10 thoughts on “Biden’s Choice of Running Mate is Impacted by the Pandemic”

  1. There are plenty of video conferencing and video chat tools that he can use now that would probably be more effective now than a simple phone call. Like everyone else he will have to go virtual. Certainly they can find a creative way for him to interact with potential running mates

    1. Sure, but they’re not the same as interacting in person. Particularly for an old-school pol like Biden, who’s spent 50 years doing business face-to-face, video conferencing just isn’t the same. (It might be the best available option, but that doesn’t mean it’s the same.)

      1. I’m sure there are younger folks around him who can help him get the hang of it. I speak as an old attorney among a community of old attorneys who are now taking to platforms like Zoom, often over our own internal objections, and discovering it’s not so bad. In fact, we’re kind of blown away by how well they work. It’s amazing how the best platforms can simulate reality.

  2. If he is worried about bankruptcy being an issue or M4A this might be a good time to pick Warren. They are both timely issues at the moment. That will also help bring along the pest and his supporters. But he may also feel an obligation to his African American supporters and that could mean Kamala Harris. They both seem well qualified and he can have initial interviews on line and then invite each to meet perhaps in a neutral and virus free place. Is this something he needs to complete immediately?

    1. Thanks for your comment. A couple of responses:

      With a disease that’s communicable for several days after infection and before initial symptoms show up, there’s no guarantee of a “virus free place” anywhere.

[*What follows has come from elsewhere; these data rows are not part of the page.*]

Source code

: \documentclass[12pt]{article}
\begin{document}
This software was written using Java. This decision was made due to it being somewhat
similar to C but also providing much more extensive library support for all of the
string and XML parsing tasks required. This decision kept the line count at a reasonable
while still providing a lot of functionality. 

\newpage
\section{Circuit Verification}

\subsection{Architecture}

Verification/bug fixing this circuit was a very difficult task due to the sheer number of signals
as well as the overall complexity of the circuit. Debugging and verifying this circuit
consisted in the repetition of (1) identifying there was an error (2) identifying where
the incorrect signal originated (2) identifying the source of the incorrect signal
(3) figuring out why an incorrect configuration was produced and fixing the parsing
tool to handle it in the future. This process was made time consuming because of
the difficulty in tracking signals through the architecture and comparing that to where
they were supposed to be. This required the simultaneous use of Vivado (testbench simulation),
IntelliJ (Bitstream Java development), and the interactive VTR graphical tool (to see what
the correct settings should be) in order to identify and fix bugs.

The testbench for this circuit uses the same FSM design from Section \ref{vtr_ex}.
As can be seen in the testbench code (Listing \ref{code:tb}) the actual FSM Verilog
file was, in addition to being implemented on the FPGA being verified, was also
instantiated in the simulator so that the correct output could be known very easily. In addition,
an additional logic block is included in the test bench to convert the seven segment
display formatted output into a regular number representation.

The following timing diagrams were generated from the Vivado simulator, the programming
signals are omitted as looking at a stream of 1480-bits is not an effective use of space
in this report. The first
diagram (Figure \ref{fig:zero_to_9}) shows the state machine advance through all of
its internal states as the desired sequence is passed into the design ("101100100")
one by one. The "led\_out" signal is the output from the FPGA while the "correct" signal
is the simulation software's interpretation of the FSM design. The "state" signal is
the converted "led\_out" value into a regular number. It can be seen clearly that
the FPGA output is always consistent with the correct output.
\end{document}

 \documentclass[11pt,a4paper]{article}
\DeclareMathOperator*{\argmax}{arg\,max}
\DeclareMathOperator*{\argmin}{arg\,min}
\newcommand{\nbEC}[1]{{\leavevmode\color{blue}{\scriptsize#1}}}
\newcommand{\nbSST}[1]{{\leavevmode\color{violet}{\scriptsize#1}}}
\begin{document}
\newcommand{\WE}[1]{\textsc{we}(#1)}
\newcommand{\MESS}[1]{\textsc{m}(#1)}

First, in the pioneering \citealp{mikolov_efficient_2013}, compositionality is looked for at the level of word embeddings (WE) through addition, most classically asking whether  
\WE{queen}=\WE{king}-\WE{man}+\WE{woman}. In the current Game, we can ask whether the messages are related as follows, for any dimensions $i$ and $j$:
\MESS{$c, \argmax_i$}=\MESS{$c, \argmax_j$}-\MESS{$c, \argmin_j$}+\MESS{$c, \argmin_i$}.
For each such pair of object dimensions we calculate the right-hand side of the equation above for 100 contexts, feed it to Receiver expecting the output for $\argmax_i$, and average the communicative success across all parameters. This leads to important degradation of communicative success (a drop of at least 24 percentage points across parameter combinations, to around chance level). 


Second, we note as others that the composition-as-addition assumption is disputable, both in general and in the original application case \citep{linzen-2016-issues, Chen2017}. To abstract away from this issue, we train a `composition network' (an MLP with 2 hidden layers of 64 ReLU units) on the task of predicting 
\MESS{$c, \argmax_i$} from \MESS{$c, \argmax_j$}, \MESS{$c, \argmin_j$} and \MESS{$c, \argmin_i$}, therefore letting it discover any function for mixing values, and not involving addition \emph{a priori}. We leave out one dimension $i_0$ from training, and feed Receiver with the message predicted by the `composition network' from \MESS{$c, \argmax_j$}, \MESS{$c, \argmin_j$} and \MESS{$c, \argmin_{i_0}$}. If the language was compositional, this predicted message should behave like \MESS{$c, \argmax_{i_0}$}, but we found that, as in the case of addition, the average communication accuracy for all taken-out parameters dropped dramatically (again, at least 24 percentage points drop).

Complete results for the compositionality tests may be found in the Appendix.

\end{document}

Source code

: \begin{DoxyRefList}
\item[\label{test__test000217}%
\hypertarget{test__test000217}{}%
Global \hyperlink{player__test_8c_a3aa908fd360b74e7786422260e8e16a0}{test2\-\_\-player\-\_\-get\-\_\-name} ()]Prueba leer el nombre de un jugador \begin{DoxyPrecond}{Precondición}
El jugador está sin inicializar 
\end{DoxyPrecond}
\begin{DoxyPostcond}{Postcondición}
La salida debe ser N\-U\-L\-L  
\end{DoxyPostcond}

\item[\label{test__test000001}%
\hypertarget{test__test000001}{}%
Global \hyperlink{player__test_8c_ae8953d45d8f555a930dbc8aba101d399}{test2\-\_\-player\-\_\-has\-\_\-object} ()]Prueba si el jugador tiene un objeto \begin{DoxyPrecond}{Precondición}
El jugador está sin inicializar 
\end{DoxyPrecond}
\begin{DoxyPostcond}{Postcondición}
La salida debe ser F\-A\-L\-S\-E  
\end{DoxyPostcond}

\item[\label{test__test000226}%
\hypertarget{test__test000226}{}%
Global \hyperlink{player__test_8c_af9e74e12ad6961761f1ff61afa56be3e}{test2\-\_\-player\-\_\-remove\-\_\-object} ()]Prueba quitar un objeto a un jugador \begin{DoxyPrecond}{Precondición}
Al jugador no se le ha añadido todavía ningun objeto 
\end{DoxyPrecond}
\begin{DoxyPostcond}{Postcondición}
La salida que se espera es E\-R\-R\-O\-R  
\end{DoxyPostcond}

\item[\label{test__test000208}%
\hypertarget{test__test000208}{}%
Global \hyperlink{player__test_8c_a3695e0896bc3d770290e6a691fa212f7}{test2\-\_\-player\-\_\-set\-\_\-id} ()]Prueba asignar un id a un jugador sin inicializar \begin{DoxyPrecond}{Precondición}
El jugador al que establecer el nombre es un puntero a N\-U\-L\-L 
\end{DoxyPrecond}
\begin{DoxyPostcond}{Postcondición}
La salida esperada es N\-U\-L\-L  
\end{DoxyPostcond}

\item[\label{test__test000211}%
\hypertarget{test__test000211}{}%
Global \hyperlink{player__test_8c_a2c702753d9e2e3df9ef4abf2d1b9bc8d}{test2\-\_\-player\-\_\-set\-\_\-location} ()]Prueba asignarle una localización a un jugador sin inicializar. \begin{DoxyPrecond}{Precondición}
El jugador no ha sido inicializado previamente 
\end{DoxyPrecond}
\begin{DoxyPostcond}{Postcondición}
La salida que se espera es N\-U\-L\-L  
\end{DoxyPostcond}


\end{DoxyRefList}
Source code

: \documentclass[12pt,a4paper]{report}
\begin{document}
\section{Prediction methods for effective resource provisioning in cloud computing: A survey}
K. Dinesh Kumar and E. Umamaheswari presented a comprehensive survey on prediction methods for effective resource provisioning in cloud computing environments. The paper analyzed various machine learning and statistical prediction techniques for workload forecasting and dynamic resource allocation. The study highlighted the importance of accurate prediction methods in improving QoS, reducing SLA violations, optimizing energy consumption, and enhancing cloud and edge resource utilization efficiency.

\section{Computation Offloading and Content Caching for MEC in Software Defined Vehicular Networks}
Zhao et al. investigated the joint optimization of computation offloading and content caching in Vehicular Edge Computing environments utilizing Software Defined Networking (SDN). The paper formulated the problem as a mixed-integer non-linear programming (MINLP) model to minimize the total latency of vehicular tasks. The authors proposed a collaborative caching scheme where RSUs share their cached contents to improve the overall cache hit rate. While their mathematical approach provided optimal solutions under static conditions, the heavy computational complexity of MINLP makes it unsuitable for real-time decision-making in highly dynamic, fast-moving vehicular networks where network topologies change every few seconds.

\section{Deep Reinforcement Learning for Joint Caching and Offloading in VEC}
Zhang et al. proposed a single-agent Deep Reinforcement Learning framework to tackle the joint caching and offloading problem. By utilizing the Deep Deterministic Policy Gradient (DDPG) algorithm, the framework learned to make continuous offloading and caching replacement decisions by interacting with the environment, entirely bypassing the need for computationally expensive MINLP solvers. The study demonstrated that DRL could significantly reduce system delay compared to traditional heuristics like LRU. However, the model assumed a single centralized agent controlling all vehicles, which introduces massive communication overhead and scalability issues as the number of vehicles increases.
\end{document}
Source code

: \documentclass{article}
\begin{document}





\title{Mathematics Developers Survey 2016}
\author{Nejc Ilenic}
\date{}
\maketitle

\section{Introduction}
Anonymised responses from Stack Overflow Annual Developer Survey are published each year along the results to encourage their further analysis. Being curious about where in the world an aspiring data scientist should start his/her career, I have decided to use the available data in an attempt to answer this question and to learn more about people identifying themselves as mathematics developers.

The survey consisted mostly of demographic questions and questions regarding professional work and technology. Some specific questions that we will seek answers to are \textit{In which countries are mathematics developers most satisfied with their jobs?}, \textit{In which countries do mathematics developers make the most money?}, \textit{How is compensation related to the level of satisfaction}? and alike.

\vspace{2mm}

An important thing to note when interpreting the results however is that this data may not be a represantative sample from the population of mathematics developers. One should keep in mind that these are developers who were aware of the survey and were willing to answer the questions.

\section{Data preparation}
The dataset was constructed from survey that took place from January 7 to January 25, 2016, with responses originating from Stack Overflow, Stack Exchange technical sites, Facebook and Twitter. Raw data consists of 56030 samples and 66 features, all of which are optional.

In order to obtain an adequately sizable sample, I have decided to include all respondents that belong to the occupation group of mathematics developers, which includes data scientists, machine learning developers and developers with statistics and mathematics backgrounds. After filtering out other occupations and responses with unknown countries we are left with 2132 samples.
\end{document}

      I think the answer to your closing question is: no, and there are multiple good arguments for why Biden should take full advantage of the 3-4 months before he has to announce his pick:
      1) the aforementioned “what will Bernie do?” consideration;
      2) precisely because it’s harder right now to fully vet candidates (and because Biden’s age makes it a higher stakes decision), all the more reason to deliberate carefully (and be seen as deliberating carefully) before making a decision;
      3) rolling out the decision closer to the convention, and as part of a larger “using the convention to get a bounce into fall” strategy, could have a slightly positive impact for the campaign;
      4) by all indications the country’s about to get slammed by COVID-19 over the next month or two, so there’s no reason for Biden to do anything that shows he cares about anything other than the suffering the American people are enduring.

    2. I think Warren would be a very good choice. The downside is she’s older and would be on a ticket that needs youth. It also needs the excitement of a new face. I really like Michelle Lynn Lujan Grisham, the governor of New Mexico. She’s smart and progressive, with a long history of healthcare activism. She’s handling the Covid-19 crisis in New Mexico really well, getting far out in front of it in a way no one else has — which makes her rather fearless, as she’s standing up to those who pray at the alter of the god of money. She’s also an exciting fresh face. I’d be delighted if Biden chose her (though sad for the people of New Mexico, who would be left with very big shoes to fill). So glad the Governor of my state, Jay Inslee, is not among the finalists. He’s not a terrible person but rather an old fashioned Democrat, not nearly progressive enough or otherwise distinct from Biden.

  3. If he selects Warren isn’t there a chance we lose that senate seat? Massachusetts has a republican governor. And yes there would be a special election but Scott Brown proved nothing is certain that we hold that seat. Not only that, but if I’m not mistaken the special election would come a couple of months after Biden is inaugurated meaning in the first few months he’d be an office we’d be one Senate seat short. I really don’t think that’s a good idea.